Exercise requirements: Return all lines from the listing below that include the word "previous".

START Records to process

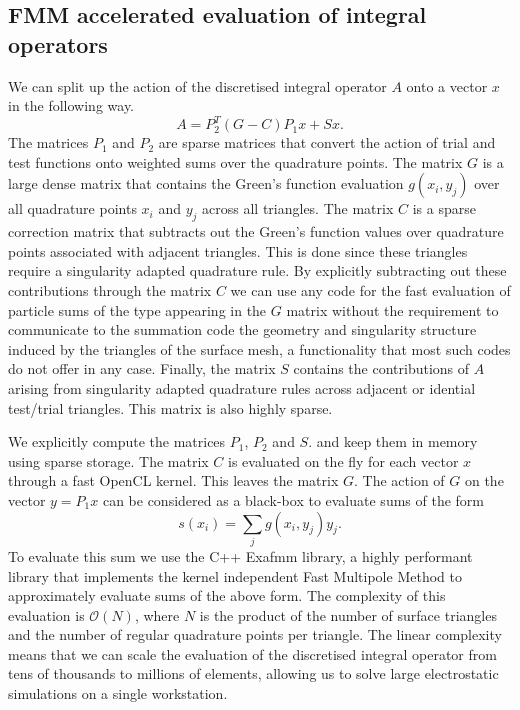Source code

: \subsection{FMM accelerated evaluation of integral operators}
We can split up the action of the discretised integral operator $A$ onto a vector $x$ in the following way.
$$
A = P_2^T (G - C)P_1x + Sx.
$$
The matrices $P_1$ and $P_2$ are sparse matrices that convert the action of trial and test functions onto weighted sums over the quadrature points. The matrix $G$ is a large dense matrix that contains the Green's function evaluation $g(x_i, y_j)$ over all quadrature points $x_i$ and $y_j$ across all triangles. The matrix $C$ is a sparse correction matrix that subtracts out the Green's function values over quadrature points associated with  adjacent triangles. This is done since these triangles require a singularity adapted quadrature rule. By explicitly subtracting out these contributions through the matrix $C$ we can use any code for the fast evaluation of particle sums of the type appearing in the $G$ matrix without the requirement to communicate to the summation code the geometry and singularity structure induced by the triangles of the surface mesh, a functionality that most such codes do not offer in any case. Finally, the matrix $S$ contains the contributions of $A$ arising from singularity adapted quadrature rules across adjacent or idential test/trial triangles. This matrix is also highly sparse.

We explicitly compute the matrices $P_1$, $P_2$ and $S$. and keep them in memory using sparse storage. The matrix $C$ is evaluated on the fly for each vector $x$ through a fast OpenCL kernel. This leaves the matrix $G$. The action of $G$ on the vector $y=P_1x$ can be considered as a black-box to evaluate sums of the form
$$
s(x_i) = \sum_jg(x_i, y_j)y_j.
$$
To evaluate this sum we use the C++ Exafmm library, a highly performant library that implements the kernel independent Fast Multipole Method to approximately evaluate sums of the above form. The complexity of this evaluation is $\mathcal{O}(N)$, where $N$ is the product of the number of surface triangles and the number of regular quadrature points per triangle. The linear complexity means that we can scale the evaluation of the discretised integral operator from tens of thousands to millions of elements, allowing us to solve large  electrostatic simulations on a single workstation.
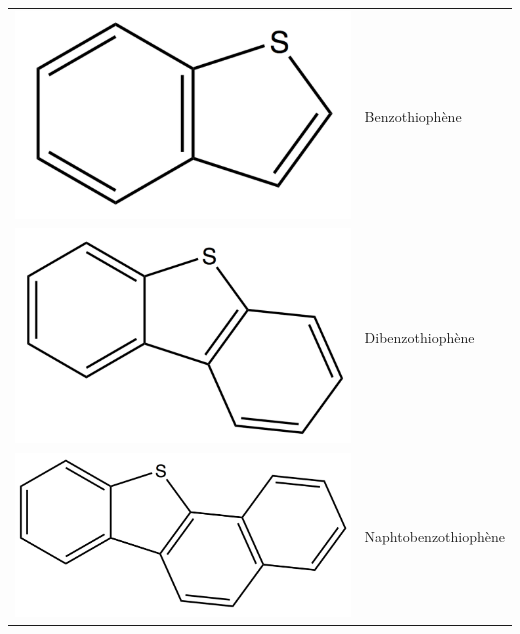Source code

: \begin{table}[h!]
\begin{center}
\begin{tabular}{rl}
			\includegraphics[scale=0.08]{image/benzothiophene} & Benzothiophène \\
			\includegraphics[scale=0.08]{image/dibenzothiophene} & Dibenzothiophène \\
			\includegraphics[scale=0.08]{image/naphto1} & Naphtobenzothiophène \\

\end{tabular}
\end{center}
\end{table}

END Records to process
START Records to process

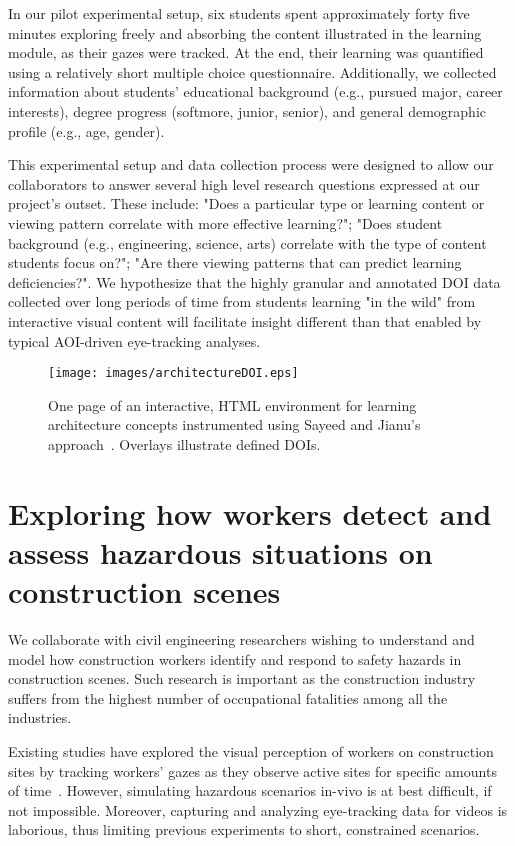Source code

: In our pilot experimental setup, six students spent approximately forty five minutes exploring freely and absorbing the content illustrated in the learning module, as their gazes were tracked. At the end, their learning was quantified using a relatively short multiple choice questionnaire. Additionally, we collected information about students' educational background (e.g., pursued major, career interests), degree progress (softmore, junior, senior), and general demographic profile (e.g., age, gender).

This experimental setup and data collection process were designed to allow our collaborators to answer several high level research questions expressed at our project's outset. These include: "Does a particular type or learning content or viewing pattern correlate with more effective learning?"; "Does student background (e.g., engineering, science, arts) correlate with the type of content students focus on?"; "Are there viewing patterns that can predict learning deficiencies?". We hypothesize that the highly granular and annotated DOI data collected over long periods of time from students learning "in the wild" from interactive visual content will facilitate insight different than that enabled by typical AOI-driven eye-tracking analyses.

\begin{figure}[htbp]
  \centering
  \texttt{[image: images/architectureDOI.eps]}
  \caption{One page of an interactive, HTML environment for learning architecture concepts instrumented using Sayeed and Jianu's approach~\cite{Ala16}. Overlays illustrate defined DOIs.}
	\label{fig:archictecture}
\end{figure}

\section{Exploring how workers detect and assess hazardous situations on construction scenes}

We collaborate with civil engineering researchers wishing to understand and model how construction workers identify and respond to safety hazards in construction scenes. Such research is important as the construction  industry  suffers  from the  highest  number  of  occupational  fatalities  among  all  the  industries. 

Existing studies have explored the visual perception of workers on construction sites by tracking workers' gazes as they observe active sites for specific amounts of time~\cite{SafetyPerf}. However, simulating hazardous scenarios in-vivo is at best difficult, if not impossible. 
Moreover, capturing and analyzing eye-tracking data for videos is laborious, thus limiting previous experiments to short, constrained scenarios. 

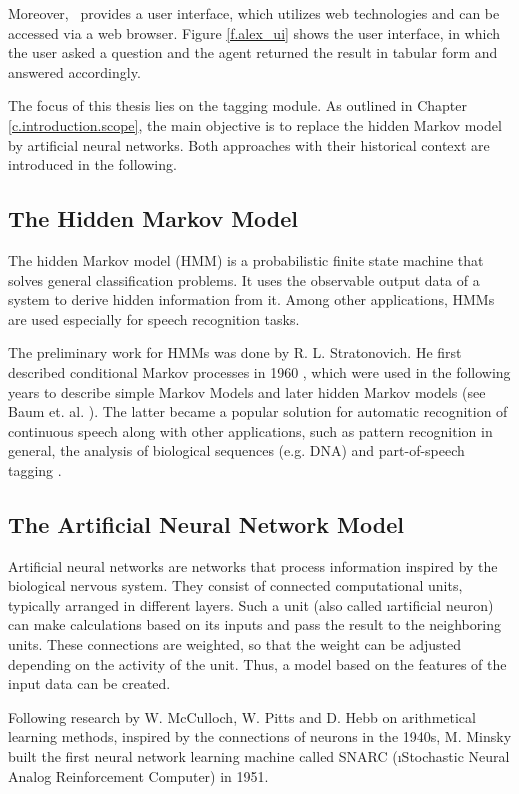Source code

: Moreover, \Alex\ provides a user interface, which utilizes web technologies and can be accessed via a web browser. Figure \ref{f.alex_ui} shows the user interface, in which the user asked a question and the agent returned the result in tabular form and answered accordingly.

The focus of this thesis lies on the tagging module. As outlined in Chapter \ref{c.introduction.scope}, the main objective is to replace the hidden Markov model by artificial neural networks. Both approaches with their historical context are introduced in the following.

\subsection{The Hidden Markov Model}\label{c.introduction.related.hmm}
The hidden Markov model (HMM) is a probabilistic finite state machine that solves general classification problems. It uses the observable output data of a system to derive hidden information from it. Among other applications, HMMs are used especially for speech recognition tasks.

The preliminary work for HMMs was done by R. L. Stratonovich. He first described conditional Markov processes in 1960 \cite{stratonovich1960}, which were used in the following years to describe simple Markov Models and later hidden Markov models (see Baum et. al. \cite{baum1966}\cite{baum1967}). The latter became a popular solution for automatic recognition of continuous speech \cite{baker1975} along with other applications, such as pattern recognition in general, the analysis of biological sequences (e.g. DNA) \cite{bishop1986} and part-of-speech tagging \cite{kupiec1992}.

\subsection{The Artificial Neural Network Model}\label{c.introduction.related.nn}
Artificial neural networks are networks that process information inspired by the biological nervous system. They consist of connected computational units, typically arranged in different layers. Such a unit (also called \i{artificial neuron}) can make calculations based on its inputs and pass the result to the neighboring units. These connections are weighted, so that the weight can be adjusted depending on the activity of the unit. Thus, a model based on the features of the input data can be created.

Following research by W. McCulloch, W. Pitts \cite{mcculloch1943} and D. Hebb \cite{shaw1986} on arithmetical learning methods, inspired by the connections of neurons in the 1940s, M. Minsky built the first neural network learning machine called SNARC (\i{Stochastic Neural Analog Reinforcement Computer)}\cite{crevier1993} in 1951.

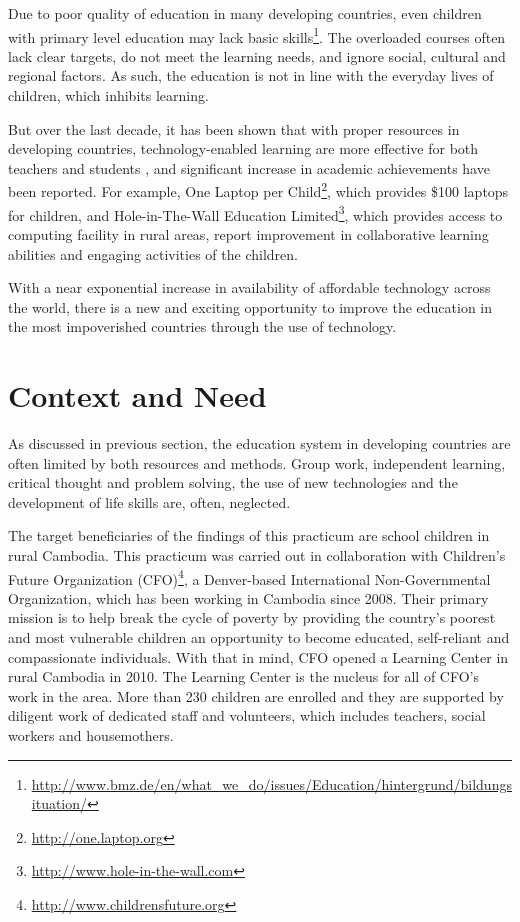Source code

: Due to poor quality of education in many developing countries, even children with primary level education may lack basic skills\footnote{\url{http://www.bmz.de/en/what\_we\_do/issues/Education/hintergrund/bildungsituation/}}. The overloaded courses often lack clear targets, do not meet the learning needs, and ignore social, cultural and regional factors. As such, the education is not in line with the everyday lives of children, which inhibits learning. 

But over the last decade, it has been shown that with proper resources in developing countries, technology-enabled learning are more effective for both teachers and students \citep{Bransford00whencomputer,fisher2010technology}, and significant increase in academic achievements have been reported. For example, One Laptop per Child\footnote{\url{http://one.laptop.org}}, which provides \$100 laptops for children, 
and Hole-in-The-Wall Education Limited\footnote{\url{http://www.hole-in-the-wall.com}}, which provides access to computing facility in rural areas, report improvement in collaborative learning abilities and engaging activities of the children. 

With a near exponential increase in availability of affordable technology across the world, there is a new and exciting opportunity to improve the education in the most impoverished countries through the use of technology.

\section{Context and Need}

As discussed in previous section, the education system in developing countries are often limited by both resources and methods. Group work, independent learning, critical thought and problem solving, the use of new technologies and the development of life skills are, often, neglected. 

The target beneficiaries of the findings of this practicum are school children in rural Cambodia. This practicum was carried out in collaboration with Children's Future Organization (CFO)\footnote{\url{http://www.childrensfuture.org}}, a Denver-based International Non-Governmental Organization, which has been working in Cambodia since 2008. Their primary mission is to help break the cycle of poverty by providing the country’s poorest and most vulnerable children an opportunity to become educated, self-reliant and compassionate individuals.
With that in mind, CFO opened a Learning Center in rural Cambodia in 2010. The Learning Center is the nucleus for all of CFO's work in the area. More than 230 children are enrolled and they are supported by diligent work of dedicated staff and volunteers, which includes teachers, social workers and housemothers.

END Records to process

Solution to the exercise:
Moreover, capturing and analyzing eye-tracking data for videos is laborious, thus limiting previous experiments to short, constrained scenarios. 
As discussed in previous section, the education system in developing countries are often limited by both resources and methods. Group work, independent learning, critical thought and problem solving, the use of new technologies and the development of life skills are, often, neglected. 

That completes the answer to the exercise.